Kaffee mit Milch und Stress 2014 Filmposter

Kaffee mit Milch und Stress

Wie gerne sieht man doch die misanthropischen Griesgrame auf der großen Leinwand. Ob es nun „Ein Mann namens Ove“ ist oder „About Schmidt“, die rüstigen Regenmacher sorgen bei ihrem Gegenüber für miese Laune und beim Zuschauer für zahlreiche Lacher. So auch der gute Alte, der hier so charismatisch von Antti Litja verkörpert wird. Diesmal basiert der Film auf einer Vorlage des Schriftstellers Tuomas Kyrö mit dem Originaltitel „Mielensäpahoittaja“ — übersetzt: „Der Mann, der sich über Dinge ärgert“.

Alle Vorkommnisse nach 1953 haben sich negativ auf die Existenz des Alten (Antti Litja) ausgewirkt.
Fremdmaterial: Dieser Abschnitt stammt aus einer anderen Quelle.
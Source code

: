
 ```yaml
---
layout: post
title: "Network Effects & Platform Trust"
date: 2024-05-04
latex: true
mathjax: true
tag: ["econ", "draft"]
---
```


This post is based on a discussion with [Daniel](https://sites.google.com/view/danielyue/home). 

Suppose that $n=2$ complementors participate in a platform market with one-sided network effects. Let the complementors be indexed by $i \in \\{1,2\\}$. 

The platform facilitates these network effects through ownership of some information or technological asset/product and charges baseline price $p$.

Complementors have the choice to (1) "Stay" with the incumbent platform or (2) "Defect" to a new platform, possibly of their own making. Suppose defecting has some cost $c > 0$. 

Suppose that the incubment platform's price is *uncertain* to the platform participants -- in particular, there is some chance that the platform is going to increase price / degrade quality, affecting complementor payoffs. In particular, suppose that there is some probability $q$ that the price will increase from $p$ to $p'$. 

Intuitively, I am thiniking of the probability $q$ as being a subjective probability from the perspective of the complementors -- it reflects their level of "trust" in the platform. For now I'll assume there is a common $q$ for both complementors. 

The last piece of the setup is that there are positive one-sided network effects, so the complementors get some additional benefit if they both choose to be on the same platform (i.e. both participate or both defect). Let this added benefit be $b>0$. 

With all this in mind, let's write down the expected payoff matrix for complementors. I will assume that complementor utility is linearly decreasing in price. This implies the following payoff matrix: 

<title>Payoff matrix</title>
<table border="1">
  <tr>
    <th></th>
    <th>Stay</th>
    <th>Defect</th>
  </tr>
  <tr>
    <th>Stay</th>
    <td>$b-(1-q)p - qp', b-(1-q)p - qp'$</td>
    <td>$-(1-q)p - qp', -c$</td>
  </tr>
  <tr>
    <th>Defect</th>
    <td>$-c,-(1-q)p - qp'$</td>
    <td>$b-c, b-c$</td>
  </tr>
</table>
Männer bauten sich ihre Häuser, die Frauen umsorgten die Kinder und pflegten das traute Heim und die Autos waren noch für die Ewigkeit konstruiert. Schöne alte Zeit… Seine Frau liegt mittlerweile im Krankenhaus und als er selber stürzt, wird er kurzerhand seinem Sohn (Iikka Forss) und dessen Frau Liisa (Maria Perankoski) überantwortet und in die Großstadt abgeschoben. Dort wird er mit moderner Technologie konfrontiert, wie beispielsweise einer Mikrowelle oder Smartphones. Doch was ihn viel mehr stört, als das technische Einerlei, ist die Tatsache, dass der Sohn unter der Fuchtel seiner Frau steht, die das Geld nach Hause bringt und selbst beim Autofahren am Lenkrad sitzt. Ein Generationenkonflikt ist vorprogrammiert und schon bald treibt er das junge Paar zur Verzweiflung und Weißglut.